* [What is required] For the entries below, print exactly the lines between the line holding "75 6e 74 69" and the line holding "6f 6f 6b 00", inclusive, and nothing else.

* [Information provided]
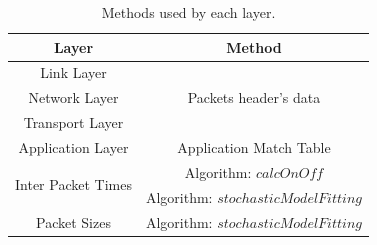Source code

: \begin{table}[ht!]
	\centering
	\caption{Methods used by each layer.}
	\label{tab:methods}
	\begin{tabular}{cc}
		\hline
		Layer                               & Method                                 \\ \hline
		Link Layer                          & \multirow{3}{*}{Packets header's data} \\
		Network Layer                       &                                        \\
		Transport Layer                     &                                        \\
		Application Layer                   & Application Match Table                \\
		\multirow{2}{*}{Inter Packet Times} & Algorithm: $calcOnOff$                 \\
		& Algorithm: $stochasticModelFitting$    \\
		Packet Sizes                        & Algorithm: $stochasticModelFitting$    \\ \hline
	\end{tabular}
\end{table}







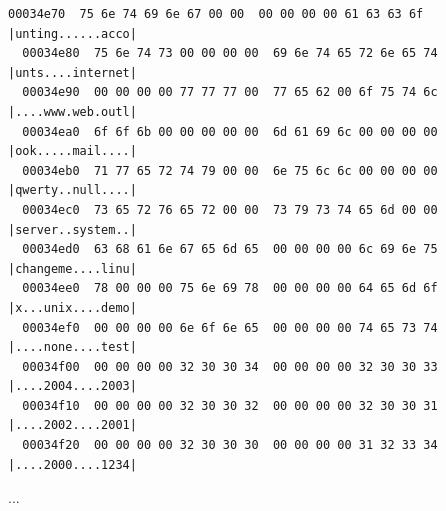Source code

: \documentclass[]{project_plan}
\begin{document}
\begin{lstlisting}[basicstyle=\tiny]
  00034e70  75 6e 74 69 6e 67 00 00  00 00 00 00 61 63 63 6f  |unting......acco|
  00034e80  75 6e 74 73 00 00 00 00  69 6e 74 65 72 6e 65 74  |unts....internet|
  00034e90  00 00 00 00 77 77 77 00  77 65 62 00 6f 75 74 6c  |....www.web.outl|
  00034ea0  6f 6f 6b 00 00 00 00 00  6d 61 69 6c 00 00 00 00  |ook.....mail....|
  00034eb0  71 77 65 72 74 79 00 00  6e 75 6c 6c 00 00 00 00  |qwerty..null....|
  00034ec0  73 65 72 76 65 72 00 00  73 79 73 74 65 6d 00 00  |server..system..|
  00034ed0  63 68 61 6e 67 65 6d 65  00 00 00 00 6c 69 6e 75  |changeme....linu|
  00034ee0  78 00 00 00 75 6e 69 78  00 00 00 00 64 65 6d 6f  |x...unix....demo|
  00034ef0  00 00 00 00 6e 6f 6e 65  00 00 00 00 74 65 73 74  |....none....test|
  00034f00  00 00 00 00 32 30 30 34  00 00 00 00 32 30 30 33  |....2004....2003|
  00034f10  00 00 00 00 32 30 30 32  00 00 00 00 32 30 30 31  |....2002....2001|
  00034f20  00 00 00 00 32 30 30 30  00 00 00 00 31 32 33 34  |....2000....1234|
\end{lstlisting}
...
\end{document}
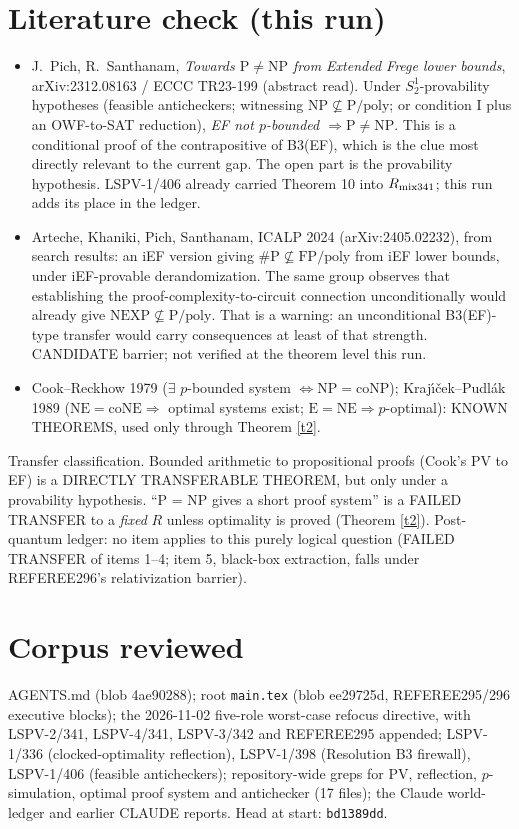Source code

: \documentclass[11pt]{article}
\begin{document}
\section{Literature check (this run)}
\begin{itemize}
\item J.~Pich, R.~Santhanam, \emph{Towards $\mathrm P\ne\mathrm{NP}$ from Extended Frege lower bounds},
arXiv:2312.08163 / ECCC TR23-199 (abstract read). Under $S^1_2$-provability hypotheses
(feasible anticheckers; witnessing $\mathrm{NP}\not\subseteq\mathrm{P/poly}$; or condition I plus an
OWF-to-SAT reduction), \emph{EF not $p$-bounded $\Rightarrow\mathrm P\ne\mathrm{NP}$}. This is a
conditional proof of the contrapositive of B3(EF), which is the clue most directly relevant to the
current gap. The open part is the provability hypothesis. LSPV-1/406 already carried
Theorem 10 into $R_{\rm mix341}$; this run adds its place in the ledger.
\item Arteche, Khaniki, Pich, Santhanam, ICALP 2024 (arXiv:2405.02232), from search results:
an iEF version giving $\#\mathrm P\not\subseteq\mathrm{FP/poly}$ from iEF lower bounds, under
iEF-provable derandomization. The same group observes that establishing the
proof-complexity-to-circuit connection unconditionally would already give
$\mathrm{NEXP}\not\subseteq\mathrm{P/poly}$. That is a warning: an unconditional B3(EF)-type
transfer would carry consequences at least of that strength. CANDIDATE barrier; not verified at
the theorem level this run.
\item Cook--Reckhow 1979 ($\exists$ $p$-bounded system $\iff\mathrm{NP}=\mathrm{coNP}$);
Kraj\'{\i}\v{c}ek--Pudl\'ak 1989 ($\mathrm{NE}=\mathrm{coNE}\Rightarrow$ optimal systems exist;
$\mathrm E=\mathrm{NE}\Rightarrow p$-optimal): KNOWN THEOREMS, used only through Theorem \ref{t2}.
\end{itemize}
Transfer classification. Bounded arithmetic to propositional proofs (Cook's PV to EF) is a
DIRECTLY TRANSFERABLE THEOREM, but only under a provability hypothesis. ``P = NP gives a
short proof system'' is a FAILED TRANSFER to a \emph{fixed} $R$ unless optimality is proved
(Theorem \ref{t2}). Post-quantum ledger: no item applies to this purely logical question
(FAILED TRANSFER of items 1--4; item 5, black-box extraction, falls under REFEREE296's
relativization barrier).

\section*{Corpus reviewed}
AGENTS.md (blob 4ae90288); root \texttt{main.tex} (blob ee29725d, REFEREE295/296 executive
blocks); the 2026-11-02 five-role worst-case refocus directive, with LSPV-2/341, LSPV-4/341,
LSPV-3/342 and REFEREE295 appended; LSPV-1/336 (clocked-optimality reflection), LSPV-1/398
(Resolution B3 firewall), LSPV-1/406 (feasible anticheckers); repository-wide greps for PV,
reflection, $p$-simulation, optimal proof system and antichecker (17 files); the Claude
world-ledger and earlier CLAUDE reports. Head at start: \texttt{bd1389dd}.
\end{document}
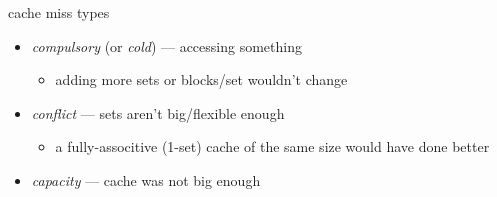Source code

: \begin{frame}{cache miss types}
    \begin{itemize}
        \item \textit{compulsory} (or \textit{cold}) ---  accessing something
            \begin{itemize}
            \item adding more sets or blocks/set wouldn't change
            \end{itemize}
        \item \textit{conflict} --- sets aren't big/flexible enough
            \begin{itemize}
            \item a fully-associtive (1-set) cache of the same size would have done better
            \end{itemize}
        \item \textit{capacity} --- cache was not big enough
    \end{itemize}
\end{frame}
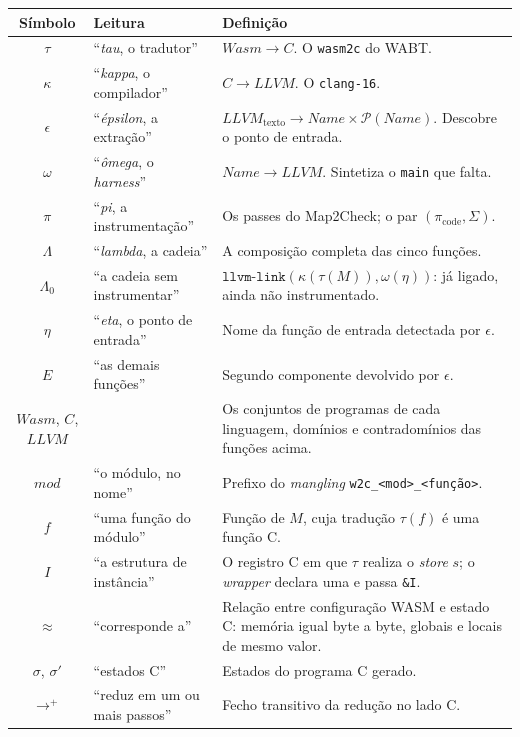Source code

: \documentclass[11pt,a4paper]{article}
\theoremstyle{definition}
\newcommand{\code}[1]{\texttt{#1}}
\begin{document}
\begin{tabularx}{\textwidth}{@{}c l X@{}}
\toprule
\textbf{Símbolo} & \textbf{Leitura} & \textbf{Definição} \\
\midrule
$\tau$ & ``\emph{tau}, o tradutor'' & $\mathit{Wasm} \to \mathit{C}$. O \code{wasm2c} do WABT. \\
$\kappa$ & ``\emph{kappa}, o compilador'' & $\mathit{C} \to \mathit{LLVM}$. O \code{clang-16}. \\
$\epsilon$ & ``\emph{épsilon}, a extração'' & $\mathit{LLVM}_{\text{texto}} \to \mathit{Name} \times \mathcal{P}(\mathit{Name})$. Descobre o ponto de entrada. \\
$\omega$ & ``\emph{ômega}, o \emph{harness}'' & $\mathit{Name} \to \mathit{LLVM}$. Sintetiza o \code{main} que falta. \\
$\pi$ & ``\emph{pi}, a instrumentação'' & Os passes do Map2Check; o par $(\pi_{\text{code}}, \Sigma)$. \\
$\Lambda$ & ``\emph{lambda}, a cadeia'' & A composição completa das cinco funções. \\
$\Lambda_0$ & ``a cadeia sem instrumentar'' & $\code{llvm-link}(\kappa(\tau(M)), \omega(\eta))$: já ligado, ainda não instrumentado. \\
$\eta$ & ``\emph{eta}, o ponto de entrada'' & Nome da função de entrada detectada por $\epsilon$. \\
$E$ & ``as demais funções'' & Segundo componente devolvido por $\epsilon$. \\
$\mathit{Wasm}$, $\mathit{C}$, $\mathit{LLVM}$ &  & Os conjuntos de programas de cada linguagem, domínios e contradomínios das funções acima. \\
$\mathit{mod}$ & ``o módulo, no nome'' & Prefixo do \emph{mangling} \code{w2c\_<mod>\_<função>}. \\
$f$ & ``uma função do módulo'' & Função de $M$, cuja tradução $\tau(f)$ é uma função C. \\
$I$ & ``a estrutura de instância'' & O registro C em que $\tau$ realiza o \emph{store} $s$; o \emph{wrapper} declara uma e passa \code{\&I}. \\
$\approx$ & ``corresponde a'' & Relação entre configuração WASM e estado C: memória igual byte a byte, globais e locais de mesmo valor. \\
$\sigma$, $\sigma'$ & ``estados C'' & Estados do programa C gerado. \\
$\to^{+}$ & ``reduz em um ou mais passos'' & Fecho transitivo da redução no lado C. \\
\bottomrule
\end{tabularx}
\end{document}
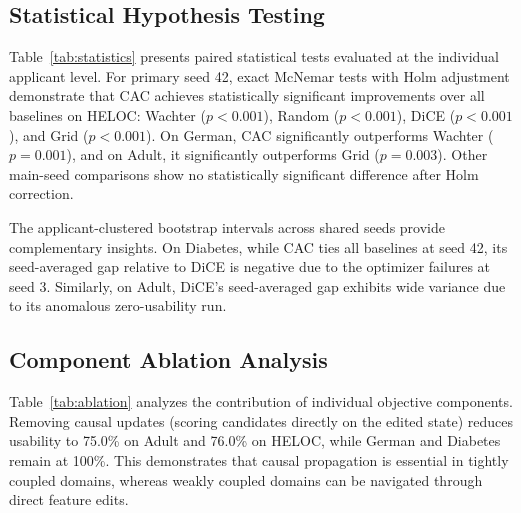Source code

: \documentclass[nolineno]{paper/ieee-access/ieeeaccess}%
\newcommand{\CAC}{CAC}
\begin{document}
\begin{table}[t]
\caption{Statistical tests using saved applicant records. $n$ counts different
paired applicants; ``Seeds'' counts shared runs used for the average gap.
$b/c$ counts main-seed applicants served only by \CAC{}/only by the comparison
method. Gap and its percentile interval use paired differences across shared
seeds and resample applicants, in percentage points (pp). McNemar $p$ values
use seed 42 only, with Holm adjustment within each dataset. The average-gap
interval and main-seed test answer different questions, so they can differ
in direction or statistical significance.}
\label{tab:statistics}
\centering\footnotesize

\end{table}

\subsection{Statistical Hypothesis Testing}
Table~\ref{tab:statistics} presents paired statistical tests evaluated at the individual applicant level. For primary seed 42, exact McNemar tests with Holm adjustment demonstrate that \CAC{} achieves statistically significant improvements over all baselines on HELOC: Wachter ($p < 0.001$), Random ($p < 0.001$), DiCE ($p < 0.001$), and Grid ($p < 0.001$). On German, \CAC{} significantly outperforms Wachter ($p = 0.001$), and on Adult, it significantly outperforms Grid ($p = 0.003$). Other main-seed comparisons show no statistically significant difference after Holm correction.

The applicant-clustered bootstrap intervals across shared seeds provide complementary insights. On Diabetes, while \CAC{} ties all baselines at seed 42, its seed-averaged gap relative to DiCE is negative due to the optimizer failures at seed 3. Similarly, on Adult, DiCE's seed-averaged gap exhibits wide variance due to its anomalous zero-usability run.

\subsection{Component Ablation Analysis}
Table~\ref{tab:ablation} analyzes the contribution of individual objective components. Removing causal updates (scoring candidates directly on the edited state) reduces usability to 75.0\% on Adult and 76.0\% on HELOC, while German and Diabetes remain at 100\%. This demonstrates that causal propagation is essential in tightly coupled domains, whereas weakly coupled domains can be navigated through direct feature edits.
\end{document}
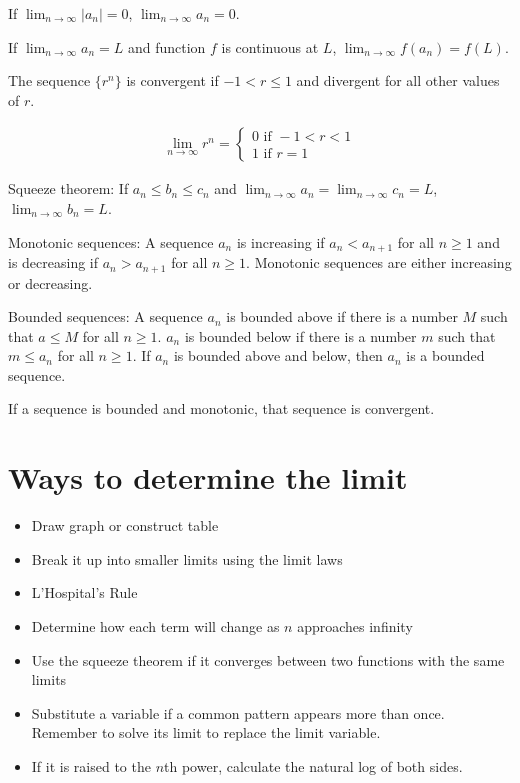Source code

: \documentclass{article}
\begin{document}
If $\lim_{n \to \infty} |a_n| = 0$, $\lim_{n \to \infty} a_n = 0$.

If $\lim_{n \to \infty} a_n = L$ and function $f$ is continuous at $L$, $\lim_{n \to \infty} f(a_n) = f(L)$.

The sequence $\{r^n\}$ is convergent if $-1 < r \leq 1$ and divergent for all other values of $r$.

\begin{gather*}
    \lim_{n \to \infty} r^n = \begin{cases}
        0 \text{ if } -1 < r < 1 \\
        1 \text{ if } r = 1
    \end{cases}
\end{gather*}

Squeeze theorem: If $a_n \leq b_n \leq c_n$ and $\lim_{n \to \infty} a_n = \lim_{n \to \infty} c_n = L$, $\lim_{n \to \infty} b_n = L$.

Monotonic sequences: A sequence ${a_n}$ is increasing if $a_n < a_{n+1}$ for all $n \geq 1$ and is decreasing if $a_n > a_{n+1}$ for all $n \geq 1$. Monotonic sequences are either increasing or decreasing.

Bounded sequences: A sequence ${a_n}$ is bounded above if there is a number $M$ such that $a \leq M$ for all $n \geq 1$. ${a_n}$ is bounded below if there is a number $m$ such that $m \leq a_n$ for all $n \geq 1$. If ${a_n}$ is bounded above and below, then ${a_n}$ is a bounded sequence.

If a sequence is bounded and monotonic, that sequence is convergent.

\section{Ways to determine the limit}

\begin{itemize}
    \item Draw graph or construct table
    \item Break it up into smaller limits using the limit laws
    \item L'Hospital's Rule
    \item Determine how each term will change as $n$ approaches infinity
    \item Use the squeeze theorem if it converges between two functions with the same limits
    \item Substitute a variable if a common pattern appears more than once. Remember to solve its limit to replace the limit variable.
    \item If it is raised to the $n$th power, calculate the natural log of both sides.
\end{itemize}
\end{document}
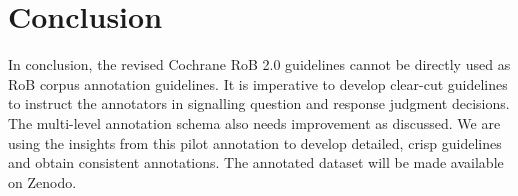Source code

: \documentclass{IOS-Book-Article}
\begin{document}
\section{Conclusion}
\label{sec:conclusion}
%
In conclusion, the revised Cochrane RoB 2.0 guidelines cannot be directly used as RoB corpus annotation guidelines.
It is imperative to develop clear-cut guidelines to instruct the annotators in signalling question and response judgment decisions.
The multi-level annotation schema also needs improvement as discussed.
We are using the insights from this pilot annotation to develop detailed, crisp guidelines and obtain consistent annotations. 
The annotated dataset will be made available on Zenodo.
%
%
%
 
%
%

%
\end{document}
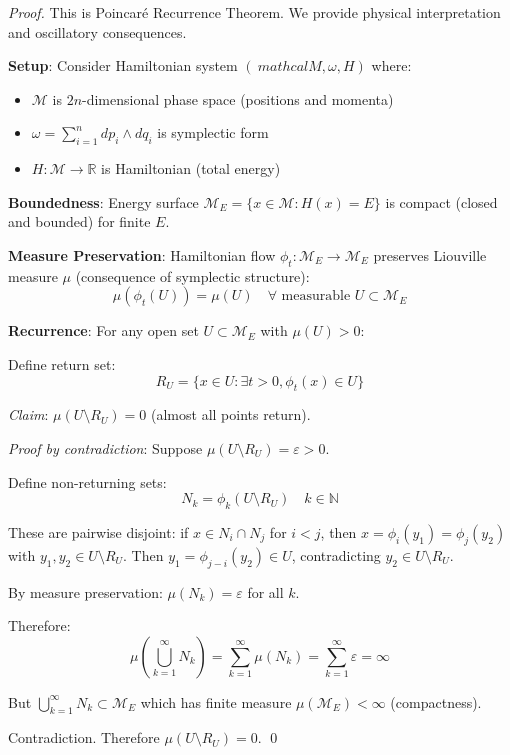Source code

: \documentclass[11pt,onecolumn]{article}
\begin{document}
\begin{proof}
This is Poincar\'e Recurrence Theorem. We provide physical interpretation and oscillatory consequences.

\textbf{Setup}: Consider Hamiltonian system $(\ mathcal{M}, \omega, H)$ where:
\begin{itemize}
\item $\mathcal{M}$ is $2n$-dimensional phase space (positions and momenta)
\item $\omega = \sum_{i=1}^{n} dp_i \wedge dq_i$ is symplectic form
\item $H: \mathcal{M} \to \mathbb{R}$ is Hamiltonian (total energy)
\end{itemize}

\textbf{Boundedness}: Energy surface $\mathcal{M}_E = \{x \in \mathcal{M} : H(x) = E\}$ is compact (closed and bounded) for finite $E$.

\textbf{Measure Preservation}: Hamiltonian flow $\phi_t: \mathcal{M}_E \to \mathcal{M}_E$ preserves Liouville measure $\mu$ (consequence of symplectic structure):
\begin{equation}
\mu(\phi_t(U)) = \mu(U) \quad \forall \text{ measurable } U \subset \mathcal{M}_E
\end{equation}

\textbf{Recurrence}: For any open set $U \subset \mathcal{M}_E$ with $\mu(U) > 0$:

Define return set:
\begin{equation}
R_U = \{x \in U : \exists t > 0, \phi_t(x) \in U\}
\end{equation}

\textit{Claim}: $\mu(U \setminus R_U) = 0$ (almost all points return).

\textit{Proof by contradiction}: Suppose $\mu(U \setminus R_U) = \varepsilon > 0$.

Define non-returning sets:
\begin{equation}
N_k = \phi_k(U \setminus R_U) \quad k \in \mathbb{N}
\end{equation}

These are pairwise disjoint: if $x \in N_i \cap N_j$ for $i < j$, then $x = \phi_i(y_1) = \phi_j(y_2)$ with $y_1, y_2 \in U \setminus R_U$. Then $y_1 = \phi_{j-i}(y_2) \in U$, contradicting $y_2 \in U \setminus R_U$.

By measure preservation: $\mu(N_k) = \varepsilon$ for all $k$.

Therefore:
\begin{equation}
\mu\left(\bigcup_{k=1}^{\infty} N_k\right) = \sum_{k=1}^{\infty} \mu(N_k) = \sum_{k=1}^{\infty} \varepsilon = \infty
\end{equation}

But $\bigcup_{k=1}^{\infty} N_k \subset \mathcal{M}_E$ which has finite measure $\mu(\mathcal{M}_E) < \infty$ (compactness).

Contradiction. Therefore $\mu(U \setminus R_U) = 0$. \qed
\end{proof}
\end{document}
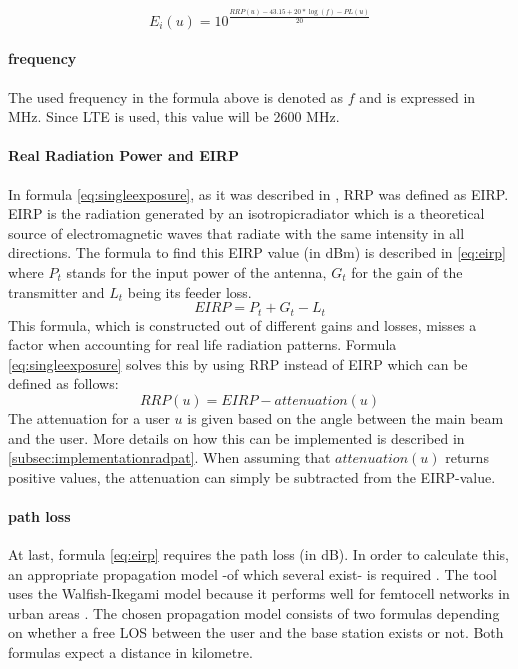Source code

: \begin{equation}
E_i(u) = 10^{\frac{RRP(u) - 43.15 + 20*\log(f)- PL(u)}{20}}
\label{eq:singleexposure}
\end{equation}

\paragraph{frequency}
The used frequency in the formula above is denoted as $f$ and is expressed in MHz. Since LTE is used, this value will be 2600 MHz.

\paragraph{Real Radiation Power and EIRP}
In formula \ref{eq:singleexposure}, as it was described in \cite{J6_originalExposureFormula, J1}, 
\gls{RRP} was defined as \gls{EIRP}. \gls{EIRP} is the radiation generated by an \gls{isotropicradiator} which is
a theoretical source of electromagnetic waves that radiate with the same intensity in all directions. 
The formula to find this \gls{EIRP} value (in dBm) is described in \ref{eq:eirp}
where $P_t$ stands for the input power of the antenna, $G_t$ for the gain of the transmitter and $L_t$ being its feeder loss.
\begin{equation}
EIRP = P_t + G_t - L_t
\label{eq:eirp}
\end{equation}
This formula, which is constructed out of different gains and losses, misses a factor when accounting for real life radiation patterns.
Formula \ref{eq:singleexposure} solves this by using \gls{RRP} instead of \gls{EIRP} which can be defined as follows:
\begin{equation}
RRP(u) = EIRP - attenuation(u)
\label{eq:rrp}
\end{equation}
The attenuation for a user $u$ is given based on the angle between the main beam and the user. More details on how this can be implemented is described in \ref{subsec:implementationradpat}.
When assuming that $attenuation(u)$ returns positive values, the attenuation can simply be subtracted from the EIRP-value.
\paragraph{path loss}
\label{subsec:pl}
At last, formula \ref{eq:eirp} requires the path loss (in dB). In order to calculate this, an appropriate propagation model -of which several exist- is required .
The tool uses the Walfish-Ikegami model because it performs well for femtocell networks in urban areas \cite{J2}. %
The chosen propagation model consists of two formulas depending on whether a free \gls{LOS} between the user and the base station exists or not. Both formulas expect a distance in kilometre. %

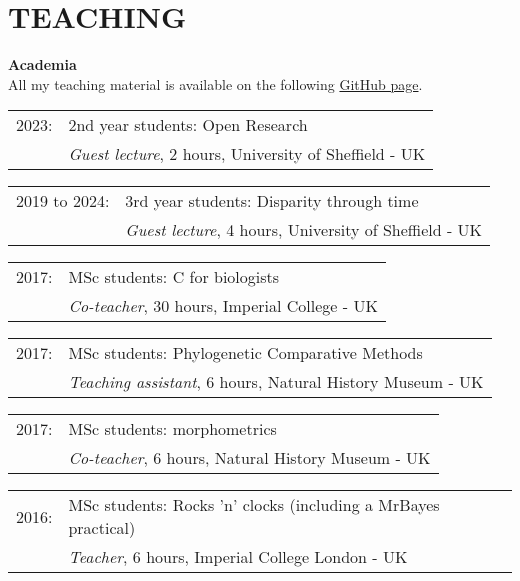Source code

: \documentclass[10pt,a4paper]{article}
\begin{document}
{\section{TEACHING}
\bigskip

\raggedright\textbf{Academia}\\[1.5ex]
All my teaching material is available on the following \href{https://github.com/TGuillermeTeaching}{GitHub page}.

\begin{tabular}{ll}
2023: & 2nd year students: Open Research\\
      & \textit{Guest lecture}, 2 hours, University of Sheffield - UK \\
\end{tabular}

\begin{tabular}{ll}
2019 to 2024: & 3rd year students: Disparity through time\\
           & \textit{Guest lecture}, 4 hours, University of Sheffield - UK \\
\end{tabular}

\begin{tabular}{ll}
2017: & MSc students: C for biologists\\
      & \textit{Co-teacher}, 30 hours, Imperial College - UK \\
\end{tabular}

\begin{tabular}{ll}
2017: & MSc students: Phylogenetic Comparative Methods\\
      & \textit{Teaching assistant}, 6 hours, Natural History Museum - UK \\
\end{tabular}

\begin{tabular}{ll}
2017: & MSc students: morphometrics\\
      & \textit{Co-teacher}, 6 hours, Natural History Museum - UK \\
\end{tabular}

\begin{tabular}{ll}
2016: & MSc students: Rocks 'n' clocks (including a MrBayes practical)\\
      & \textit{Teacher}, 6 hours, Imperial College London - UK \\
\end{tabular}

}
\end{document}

* [Solution]
  00034e70  75 6e 74 69 6e 67 00 00  00 00 00 00 61 63 63 6f  |unting......acco|
  00034e80  75 6e 74 73 00 00 00 00  69 6e 74 65 72 6e 65 74  |unts....internet|
  00034e90  00 00 00 00 77 77 77 00  77 65 62 00 6f 75 74 6c  |....www.web.outl|
  00034ea0  6f 6f 6b 00 00 00 00 00  6d 61 69 6c 00 00 00 00  |ook.....mail....|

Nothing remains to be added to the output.